Anthrax, Smallpox, Plague: Reborn as Bioweapons?

By Barry James
International Herald Tribune
October 12, 2001

The threat of anthrax, an ancient scourge described in the Bible, again hangs over mankind. And one of history's great medical advances—the defeat of smallpox—could be undone if the worst of the dark fears stirred up by the terrorist attacks on New York and Washington come to pass.

Also lurking in the background is another of the human race's great enemies: bubonic plague. It was probably the Black Death that killed a third of Europe's population in the Middle Ages.

Anthrax, smallpox, and plague are three of the biological agents that experts fear most, should terrorists seek to carry out an even deadlier attack, because these diseases can be spread so quickly through a population.

While there are significant practical difficulties in mounting an attack using any of them, terrorists may already have the capability to do so. The CIA warned earlier this year that terrorist groups were actively searching the Internet for information on biological weapons, as well as chemical and nuclear ones. And the terrorist suspect Osama bin Laden said in 1998 that it was a "religious duty" to acquire unconventional weapons.

"I'm not trying to be alarmist," said Andrew Card, the White House chief of staff, "but we know these terrorist organizations have probably found the means to use biological and chemical weapons."

Little Protection

The United States and some other governments have intensified programs for reacting to a biological weapons attack. But the sad truth for people feeling newly threatened is that preparation is not much use.

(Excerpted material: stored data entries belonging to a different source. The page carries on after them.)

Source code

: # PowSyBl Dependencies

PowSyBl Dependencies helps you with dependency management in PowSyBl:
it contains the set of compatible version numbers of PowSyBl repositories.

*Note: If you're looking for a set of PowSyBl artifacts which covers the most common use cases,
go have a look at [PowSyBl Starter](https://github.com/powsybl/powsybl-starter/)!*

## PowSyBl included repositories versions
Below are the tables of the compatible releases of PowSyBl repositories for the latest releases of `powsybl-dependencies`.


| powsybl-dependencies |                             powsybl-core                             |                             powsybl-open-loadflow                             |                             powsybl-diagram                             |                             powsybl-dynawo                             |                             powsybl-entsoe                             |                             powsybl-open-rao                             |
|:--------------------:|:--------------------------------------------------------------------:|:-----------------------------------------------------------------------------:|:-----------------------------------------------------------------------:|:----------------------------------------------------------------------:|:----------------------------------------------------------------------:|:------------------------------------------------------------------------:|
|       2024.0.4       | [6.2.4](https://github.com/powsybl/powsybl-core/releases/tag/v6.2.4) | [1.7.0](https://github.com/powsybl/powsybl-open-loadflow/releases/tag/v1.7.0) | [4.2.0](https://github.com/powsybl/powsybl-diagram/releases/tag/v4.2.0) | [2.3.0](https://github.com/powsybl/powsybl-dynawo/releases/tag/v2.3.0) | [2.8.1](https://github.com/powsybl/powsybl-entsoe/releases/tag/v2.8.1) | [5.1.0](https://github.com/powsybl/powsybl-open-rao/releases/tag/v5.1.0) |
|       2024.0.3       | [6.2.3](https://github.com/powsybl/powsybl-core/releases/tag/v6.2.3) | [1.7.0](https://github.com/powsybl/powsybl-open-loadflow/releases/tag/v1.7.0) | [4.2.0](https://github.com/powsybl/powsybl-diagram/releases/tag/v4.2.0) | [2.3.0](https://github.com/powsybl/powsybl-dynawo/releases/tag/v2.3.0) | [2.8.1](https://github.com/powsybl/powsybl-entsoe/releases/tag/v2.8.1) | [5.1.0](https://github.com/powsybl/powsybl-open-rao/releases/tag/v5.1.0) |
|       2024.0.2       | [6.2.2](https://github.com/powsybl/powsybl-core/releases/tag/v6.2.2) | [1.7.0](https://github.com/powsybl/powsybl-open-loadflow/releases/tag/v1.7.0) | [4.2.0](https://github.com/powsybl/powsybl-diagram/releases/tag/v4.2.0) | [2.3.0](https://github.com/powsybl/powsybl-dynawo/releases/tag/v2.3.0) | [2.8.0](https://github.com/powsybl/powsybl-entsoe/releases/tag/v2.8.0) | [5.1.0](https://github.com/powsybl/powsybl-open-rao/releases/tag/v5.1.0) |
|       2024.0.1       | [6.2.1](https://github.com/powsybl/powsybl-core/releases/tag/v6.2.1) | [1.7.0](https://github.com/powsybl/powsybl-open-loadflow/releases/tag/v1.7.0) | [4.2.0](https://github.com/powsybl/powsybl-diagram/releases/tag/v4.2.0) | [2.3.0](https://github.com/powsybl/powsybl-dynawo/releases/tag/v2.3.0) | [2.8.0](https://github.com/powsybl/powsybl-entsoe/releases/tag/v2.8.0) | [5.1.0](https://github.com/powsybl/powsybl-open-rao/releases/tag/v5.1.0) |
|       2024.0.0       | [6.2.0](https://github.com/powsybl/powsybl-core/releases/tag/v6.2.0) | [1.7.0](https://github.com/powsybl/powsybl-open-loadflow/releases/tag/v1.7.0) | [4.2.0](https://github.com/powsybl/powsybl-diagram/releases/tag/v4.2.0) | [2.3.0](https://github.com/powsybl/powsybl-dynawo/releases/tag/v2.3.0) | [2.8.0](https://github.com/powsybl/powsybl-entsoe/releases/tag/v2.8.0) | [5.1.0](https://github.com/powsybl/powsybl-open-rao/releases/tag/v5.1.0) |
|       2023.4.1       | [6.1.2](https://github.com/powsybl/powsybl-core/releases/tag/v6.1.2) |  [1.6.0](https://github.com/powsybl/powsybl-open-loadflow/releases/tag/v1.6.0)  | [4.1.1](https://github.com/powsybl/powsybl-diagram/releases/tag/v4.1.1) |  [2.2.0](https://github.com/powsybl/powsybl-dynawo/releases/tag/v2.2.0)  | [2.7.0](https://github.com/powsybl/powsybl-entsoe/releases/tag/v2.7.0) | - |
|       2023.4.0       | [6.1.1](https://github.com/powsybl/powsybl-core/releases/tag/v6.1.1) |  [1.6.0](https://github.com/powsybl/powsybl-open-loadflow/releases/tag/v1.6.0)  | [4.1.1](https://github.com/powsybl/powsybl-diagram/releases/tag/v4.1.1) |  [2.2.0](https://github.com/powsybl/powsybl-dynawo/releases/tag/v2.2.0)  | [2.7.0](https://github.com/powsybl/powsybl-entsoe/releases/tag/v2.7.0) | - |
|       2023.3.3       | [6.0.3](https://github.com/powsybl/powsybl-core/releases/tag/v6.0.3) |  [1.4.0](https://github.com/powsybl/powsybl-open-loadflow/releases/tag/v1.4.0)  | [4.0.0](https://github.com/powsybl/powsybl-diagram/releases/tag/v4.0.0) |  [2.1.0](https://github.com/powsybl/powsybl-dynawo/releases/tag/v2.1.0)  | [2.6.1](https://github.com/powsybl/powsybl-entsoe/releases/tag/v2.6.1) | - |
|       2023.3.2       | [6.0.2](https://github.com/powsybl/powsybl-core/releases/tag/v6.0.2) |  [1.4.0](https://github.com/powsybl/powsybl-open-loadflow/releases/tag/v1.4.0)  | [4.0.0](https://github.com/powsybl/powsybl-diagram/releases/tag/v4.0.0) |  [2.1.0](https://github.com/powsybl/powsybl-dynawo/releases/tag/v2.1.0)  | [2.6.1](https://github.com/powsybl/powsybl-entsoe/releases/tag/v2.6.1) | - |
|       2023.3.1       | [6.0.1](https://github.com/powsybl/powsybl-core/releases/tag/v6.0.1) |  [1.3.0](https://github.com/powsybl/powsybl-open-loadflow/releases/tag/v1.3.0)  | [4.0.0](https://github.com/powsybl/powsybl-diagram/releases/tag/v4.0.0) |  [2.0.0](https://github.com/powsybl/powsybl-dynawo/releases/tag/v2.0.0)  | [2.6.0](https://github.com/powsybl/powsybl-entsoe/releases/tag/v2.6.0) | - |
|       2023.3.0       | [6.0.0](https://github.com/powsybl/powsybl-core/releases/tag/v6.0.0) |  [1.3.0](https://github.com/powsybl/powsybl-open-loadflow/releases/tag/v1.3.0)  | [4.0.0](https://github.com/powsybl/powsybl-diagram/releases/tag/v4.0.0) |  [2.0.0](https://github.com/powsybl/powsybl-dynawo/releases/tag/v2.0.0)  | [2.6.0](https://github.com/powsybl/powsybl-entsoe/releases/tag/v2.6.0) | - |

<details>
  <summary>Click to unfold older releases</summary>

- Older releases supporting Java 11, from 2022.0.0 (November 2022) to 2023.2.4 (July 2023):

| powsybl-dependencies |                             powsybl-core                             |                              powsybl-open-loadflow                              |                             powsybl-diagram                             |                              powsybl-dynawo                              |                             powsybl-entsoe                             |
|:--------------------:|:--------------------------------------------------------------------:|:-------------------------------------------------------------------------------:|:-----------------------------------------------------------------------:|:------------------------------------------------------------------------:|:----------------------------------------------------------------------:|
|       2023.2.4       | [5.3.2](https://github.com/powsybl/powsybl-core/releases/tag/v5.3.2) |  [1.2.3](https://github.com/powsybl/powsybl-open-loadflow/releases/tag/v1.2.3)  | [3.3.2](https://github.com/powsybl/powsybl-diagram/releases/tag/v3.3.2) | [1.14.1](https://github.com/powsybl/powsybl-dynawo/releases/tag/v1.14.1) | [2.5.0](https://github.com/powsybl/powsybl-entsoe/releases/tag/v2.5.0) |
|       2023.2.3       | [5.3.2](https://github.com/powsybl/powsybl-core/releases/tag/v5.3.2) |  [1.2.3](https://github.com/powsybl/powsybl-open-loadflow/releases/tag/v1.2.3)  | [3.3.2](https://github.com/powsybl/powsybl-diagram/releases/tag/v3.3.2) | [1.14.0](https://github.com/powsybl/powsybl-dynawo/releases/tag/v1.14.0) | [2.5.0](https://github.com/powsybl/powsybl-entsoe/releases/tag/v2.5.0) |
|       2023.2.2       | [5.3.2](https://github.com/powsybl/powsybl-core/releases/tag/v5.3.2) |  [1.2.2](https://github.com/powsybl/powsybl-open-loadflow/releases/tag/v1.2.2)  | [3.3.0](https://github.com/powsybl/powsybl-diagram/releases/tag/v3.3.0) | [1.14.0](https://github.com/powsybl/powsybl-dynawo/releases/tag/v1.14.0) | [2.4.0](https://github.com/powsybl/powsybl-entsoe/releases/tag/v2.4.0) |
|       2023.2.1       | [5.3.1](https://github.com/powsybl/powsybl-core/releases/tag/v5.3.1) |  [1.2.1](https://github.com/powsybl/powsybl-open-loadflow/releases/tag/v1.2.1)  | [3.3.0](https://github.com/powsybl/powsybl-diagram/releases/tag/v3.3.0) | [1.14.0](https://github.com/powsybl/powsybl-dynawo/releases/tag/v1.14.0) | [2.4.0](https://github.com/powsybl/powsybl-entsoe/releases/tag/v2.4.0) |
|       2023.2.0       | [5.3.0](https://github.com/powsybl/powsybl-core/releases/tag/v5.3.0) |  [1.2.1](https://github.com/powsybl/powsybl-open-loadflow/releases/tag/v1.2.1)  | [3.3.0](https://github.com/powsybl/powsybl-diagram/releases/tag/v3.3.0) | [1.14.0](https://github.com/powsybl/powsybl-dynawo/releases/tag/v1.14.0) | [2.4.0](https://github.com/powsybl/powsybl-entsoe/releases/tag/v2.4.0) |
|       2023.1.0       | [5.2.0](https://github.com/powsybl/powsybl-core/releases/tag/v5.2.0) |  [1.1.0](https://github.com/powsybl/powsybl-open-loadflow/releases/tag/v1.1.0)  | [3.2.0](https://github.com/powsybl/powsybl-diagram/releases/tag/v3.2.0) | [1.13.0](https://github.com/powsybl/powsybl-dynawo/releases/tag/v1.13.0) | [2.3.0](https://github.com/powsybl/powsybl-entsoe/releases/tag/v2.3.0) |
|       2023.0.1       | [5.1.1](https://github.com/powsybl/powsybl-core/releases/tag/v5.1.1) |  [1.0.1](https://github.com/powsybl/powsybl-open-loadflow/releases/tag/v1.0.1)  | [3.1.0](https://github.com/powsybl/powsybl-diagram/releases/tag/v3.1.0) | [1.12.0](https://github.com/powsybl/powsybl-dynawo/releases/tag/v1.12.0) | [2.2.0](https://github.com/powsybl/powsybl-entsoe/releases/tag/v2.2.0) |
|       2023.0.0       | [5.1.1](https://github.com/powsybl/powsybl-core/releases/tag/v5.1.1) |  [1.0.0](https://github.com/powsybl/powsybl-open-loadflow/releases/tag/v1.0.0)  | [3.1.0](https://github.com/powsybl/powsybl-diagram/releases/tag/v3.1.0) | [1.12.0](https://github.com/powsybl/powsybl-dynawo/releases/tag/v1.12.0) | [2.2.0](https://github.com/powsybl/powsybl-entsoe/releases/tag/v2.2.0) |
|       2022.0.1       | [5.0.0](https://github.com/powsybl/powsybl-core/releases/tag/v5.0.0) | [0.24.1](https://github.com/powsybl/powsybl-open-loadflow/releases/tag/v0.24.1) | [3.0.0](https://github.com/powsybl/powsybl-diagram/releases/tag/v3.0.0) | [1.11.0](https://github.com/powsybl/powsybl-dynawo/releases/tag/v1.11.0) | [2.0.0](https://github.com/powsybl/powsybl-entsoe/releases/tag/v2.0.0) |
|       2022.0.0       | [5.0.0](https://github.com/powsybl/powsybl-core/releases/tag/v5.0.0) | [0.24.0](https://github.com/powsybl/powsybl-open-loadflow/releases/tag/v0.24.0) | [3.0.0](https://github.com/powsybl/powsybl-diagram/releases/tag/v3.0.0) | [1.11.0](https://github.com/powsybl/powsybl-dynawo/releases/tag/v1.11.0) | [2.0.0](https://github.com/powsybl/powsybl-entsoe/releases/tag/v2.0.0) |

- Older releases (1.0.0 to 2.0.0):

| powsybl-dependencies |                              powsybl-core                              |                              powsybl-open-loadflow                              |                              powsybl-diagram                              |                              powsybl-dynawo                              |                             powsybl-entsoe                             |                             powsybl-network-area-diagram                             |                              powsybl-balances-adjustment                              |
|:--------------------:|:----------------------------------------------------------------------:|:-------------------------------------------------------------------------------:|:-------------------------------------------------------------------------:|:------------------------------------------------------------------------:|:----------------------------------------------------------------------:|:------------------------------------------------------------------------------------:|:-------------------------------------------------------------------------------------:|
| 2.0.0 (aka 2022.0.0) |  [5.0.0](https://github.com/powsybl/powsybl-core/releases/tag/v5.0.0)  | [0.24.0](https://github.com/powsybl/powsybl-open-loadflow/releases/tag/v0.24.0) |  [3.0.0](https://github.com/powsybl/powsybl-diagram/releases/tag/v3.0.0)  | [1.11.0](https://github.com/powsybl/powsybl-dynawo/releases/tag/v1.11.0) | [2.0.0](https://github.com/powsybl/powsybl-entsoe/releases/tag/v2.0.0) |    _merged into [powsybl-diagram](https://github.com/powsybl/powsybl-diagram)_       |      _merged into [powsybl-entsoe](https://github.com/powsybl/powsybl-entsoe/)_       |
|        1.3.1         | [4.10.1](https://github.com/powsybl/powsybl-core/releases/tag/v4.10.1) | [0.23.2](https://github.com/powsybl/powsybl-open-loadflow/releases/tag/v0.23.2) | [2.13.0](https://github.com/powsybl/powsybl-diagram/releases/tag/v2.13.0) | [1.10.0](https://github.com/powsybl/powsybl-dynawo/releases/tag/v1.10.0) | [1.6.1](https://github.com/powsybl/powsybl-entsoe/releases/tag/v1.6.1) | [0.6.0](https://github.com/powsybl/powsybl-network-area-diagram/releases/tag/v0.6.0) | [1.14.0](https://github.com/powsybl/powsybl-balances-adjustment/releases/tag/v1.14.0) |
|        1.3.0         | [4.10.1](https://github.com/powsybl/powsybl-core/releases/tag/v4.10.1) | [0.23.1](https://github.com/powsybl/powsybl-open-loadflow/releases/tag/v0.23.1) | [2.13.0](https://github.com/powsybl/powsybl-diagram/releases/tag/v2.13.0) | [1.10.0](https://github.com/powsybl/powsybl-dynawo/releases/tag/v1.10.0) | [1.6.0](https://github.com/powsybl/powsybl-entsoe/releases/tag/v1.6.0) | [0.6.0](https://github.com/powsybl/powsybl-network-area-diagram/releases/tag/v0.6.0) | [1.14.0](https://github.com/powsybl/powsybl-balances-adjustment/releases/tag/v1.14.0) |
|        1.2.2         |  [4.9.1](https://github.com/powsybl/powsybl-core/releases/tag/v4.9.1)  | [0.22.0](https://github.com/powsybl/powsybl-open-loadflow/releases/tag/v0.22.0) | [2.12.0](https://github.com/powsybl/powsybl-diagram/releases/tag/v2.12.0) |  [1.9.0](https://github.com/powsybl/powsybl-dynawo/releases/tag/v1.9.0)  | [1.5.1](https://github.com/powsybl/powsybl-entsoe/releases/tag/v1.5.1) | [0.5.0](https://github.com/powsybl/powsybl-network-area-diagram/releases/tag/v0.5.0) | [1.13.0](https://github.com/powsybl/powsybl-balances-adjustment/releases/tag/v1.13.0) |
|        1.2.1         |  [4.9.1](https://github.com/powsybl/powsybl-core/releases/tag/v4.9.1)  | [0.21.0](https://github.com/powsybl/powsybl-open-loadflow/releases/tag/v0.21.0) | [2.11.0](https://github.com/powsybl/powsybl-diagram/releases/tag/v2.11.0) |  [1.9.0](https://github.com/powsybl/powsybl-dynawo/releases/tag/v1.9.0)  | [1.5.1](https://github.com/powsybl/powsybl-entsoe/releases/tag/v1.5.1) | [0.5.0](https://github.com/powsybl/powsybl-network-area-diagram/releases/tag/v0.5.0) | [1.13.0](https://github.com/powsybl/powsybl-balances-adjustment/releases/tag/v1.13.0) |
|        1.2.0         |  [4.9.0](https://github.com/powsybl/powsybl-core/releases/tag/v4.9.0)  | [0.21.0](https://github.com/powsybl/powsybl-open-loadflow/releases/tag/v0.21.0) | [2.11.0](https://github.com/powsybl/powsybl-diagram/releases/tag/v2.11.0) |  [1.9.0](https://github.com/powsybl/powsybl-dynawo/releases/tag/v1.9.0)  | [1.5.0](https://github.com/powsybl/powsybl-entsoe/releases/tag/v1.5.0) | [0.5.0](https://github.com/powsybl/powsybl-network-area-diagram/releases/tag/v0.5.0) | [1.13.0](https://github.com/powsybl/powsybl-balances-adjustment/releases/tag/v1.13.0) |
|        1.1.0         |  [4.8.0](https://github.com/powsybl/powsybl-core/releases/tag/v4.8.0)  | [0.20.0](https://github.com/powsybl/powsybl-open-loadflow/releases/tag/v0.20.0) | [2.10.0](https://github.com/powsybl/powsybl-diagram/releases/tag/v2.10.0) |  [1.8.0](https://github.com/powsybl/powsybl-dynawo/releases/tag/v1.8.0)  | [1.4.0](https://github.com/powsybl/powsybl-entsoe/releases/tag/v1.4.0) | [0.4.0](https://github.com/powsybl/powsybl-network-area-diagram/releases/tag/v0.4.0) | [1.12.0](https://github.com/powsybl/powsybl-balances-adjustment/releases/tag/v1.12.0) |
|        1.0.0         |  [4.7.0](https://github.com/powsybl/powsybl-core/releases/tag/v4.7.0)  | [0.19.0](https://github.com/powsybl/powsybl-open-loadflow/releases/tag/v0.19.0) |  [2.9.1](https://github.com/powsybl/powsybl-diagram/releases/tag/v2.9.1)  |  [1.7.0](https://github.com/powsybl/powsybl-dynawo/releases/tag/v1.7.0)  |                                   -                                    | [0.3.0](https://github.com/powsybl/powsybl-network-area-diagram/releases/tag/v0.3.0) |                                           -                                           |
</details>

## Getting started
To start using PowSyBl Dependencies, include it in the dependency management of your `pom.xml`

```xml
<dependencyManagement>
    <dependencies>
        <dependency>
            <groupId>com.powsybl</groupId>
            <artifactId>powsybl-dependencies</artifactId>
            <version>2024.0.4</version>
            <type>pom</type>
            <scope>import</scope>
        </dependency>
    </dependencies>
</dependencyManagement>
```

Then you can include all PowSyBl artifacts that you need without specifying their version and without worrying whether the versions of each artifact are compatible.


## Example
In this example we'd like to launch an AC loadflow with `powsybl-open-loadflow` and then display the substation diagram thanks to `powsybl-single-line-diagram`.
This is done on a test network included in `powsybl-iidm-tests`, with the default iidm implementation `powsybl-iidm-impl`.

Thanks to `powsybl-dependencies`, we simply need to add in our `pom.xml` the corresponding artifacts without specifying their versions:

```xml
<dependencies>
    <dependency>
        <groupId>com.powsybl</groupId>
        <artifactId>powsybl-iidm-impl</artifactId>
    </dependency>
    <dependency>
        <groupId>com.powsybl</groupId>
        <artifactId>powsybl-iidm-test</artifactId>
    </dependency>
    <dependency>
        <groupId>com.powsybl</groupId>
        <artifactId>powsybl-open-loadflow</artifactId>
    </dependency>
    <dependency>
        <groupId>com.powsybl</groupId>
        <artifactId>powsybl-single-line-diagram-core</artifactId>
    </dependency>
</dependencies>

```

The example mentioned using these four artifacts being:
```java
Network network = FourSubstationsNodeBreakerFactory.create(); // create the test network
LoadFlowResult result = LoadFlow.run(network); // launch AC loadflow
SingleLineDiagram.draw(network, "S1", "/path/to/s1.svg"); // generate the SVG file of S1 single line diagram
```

Although there has been a panic rush on masks and antibiotics in the United States, "there is presently little that individuals can do in advance to protect themselves from a bioterrorist attack," according to the U.S. Center for Civilian Biodefense Studies.

Fear of biological terrorism has jumped with the discovery of anthrax spores in the co-worker of a man who died of the disease in South Florida last week. Concern also rose with the revelation that one of the suspects in the Sept. 11 attacks on the World Trade Center and Pentagon had asked earlier in Florida about renting a crop duster plane.

Some experts say a possible method of causing an epidemic of pulmonary anthrax, which is almost universally fatal, would be to launch disease-causing spores into the air upwind of a population center.

Before Sept. 11, the sheer revulsion against biological weapons was widely seen as the best guarantee that they would not be used. After all, the theory went, terrorists wanted people alive and watching, not dead.

But Bruce Hoffman, a terrorism researcher at St. Andrews University in Scotland, has described the new generation of terrorists as "a nihilistic, apocalyptic, angry bunch," more willing than in the past to sacrifice themselves to achieve mass slaughter.